On January 10, 1984, the Central People’s Committee and the SPA Standing Committee held a joint meeting and adopted official letters that were sent to the US administration and Congress and the South Korean authorities. The letters proposed a trilateral meeting including the South Korean authorities in the DPRK-US talks to discuss countermeasures for eradicating the danger of nuclear war and providing a turning point for peaceful resolution of DPRK-US hostility. At the third session of the seventh SPA on January 25, 1984, in order to stave off growing danger of nuclear war, an appeal was made to launch an international campaign to withdraw all nuclear weapons from South Korea and turn the Korean Peninsula into a denuclearized and peaceful region.

In a statement released on December 8, 1985, DPRK welcomed the US-Soviet agreement on issues regarding the reduction of nuclear weapons and the prevention of nuclear war.   The statement emphasized that if the US truly wants peace, it should withdraw its nuclear weapons from South Korea and respond by turning the Korean Peninsula into a nuclear-free, peace zone. Thus the nuclear issue involved not just nonproliferation in North Korea, but also denuclearization in South Korea and on a regional level, also in US bases in Japan.

The DPRK joined the NPT (Non Proliferation Treaty) in December of 1985 to facilitate denuclearization of the Korean Peninsula in the context of preserving national sovereignty. After becoming a signatory to the NPT, the DPRK government proposed additional initiatives for peace. In a June 23, 1986 statement, the DPRK declared it would not test, manufacture, store or bring in nuclear weapons and not allow any military bases, including nuclear bases, overseas. It also declared it would not allow foreign countries’ nuclear weapons to pass through its territory, territorial air, and territorial waters.

In the statement, the DPRK indicated that if the US and South Korea should request negotiations regarding DPRK proposal to turn the Korean Peninsula into a nuclear-free, peace zone, irrespective of form, it would respond to such demands promptly.

Through a July 13, 1987 Foreign Ministry statement, the DPRK again clarified its stand regarding practical measures to establish a nuclear-free, peace zone on the Korean Peninsula and to firmly secure its status. In the statement, the DPRK demanded US withdrawal of its nuclear weapons and promise of canceling operation plans regarding the use of nuclear weapons. Regarding Japan, the DPRK suggested that it “not make its territory into another country’s base to sally forth, relay, and supply nuclear weapons to threaten the Korean Peninsula.” The DPRK also asked all the states that possessed nuclear weapons to restrain themselves from engaging in any type of military actions that could stir up a nuclear war on the Korean Peninsula and its vicinity.

North Korea
also appealed to South Korea to withdraw nuclear weapons, transport means, and all military bases, including nuclear bases, in its region and not bring in and store nuclear weapons from now on as well as not develop or possess nuclear weapons and to totally prohibit other countries' nuclear weapons from passing through its region.

A Joint Declaration on denuclearization of the Korean Peninsula was again reviewed and approved at the February 5, 1992 joint meeting of the DPRK Central People's Committee and the SPA Standing Committee.

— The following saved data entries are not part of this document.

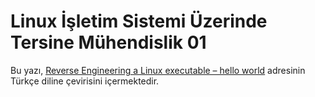 # Linux İşletim Sistemi Üzerinde Tersine Mühendislik 01

Bu yazı, [Reverse Engineering a Linux executable – hello world](https://www.codementor.io/packt/reverse-engineering-a-linux-executable-hello-world-rjceryk5d) adresinin Türkçe diline çevirisini içermektedir. 
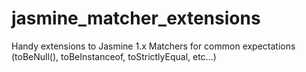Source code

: jasmine_matcher_extensions
==========================

Handy extensions to Jasmine 1.x Matchers for common expectations (toBeNull(), toBeInstanceof, toStrictlyEqual, etc...)
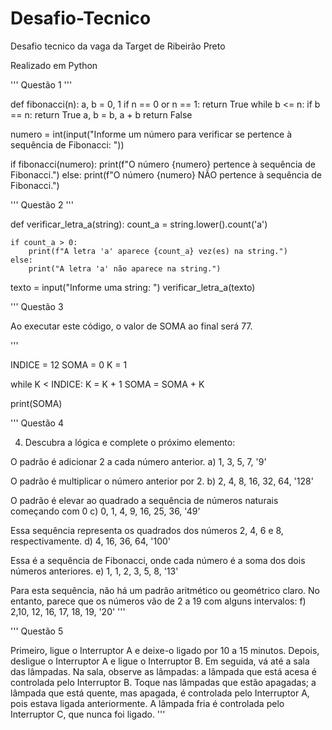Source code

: # Desafio-Tecnico
Desafio tecnico da vaga da Target de Ribeirão Preto

Realizado em Python

'''
Questão 1
'''

def fibonacci(n):
    a, b = 0, 1
    if n == 0 or n == 1:
        return True
    while b <= n:
        if b == n:
            return True
        a, b = b, a + b
    return False

numero = int(input("Informe um número para verificar se pertence à sequência de Fibonacci: "))

if fibonacci(numero):
    print(f"O número {numero} pertence à sequência de Fibonacci.")
else:
    print(f"O número {numero} NÃO pertence à sequência de Fibonacci.")


'''
Questão 2
'''

def verificar_letra_a(string):
    count_a = string.lower().count('a')
    
    if count_a > 0:
        print(f"A letra 'a' aparece {count_a} vez(es) na string.")
    else:
        print("A letra 'a' não aparece na string.")

texto = input("Informe uma string: ")
verificar_letra_a(texto)


'''
Questão 3

Ao executar este código, o valor de SOMA ao final será 77.

'''

INDICE = 12
SOMA = 0
K = 1

while K < INDICE:
    K = K + 1
    SOMA = SOMA + K


print(SOMA)


'''
Questão 4

4) Descubra a lógica e complete o próximo elemento:

O padrão é adicionar 2 a cada número anterior.
a) 1, 3, 5, 7, '9'

O padrão é multiplicar o número anterior por 2.
b) 2, 4, 8, 16, 32, 64, '128'

O padrão é elevar ao quadrado a sequência de números naturais 
começando com 0
c) 0, 1, 4, 9, 16, 25, 36, '49'

Essa sequência representa os quadrados dos números 2, 4, 6 e 8, respectivamente.
d) 4, 16, 36, 64, '100'

Essa é a sequência de Fibonacci, onde cada número é a soma dos dois números anteriores.
e) 1, 1, 2, 3, 5, 8, '13'

Para esta sequência, não há um padrão aritmético ou geométrico claro. 
No entanto, parece que os números vão de 2 a 19 com alguns intervalos:
f) 2,10, 12, 16, 17, 18, 19, '20'
'''


'''
Questão 5

Primeiro, ligue o Interruptor A e deixe-o ligado por 10 a 15 minutos. Depois, desligue o Interruptor A e ligue o Interruptor B. 
Em seguida, vá até a sala das lâmpadas. Na sala, observe as lâmpadas: a lâmpada que está acesa é controlada pelo Interruptor B. 
Toque nas lâmpadas que estão apagadas; a lâmpada que está quente, mas apagada, é controlada pelo Interruptor A, pois estava ligada anteriormente. 
A lâmpada fria é controlada pelo Interruptor C, que nunca foi ligado.
'''
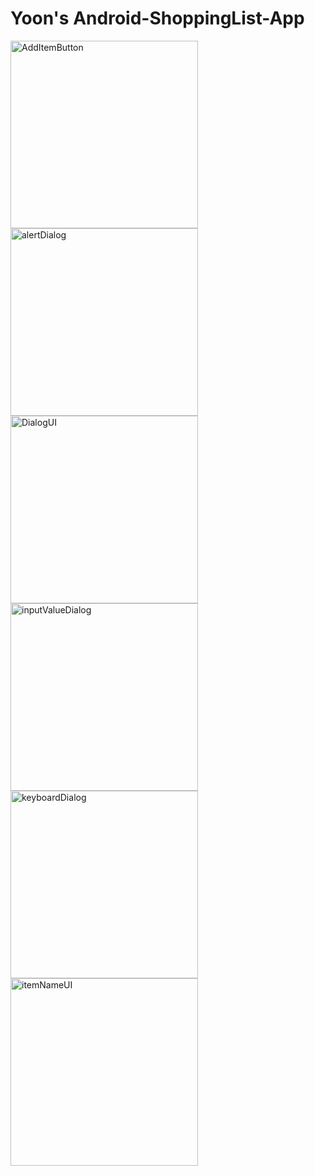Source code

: # Yoon's Android-ShoppingList-App
<div style="display: inline-block;">
    <img src="app/src/main/res/images/AddItemButton.png" alt="AddItemButton" width="300"/>
    <img src="app/src/main/res/images/alertDialog.png" alt="alertDialog" width="300"/>
</div>
<div style="display: inline-block;">
    <img src="app/src/main/res/images/DialogUI.png" alt="DialogUI" width="300"/>
    <img src="app/src/main/res/images/inputValueDialog.png" alt="inputValueDialog" width="300"/>
</div>
<div style="display: inline-block;">
    <img src="app/src/main/res/images/keyboardDialog.png" alt="keyboardDialog" width="300"/>
    <img src="app/src/main/res/images/itemNameUI.png" alt="itemNameUI" width="300"/>
</div>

This was an epochal event that served as a milestone in turning the Korean Peninsula into a nuclear weapon-free, peace zone as well as in realizing the country's reunification. As an additional practical measure, a proposal to ratify the safety accords between the DPRK and the IAEA was considered, deliberated and approved at the 16th session of the delegates to the 9th SPA Standing Committee on 18 February 1992 as well as at the third session of the 9th SPA that was held in April 1992 and came into effect on April 10, 1992.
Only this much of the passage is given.